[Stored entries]
_ _ _ _ _ _ _
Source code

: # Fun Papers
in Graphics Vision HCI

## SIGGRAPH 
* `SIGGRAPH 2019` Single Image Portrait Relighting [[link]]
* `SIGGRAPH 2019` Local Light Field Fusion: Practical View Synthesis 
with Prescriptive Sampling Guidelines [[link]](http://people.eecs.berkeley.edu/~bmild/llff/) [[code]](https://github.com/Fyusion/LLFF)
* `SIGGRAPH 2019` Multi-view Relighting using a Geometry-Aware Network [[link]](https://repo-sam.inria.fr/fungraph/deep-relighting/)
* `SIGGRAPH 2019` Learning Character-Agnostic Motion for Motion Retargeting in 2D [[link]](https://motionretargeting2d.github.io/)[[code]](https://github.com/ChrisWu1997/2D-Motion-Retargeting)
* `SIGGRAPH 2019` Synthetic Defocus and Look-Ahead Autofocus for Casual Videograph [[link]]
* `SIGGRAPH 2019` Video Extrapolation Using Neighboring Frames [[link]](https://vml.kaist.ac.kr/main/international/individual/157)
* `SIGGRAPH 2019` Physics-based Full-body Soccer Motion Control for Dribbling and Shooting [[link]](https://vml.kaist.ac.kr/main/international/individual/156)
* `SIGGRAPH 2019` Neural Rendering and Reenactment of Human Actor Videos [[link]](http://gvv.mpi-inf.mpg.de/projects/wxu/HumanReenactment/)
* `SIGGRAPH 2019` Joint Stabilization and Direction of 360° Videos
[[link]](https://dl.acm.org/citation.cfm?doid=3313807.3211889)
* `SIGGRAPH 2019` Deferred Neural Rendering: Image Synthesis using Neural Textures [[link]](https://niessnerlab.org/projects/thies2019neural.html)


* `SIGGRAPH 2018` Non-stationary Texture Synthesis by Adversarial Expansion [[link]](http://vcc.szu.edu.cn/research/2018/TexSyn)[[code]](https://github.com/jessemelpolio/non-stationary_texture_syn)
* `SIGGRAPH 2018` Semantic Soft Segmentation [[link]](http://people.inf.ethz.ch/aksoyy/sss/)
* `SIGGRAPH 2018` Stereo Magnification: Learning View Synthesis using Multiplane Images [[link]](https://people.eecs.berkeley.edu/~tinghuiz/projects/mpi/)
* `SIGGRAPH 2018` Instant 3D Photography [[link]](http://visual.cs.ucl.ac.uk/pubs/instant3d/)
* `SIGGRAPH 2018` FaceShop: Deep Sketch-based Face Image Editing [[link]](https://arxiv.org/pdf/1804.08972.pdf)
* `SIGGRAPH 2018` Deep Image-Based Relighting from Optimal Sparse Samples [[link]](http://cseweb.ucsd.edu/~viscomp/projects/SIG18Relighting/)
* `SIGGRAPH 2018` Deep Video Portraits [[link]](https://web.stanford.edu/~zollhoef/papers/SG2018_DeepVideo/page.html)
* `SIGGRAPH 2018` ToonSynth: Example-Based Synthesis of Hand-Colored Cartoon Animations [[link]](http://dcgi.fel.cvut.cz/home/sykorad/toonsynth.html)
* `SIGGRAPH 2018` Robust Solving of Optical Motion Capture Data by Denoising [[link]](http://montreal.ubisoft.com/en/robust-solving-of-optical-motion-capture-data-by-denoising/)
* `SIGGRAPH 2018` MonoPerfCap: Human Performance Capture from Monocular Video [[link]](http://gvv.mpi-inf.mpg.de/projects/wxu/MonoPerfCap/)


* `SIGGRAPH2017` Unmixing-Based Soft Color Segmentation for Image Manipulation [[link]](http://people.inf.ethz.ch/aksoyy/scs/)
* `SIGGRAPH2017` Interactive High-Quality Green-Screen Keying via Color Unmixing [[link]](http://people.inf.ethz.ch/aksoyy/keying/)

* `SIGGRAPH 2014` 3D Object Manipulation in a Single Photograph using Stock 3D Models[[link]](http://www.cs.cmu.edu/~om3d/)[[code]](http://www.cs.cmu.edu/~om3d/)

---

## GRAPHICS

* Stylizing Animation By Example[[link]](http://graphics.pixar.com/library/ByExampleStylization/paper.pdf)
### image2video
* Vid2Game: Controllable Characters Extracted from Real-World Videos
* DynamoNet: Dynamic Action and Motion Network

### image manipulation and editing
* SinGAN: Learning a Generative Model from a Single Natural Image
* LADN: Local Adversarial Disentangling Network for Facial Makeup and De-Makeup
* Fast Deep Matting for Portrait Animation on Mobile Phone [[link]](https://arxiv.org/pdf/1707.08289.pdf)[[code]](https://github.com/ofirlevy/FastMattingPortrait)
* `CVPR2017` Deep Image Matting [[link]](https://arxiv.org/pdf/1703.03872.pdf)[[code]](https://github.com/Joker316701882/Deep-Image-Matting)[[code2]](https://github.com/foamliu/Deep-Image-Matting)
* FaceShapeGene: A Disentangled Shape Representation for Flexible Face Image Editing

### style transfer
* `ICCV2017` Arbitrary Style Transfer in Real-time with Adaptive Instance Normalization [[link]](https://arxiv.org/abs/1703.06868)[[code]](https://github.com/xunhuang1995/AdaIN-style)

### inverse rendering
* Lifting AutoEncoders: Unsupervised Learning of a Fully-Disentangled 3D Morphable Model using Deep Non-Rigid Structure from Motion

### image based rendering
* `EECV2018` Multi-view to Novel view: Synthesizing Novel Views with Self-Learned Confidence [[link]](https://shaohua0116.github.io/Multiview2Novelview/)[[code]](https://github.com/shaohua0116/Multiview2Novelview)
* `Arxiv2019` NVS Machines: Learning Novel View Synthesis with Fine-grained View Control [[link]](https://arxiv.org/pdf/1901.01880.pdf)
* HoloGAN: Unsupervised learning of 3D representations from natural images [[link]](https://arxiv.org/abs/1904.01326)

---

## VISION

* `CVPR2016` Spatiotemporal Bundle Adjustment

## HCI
_ _ _ _ _ _ _
*WHAT IS EXPECTED:* If a line of the data includes the word "main", it counts; give how many lines do, as a bare number.

*REPLY TO THE TASK:* 2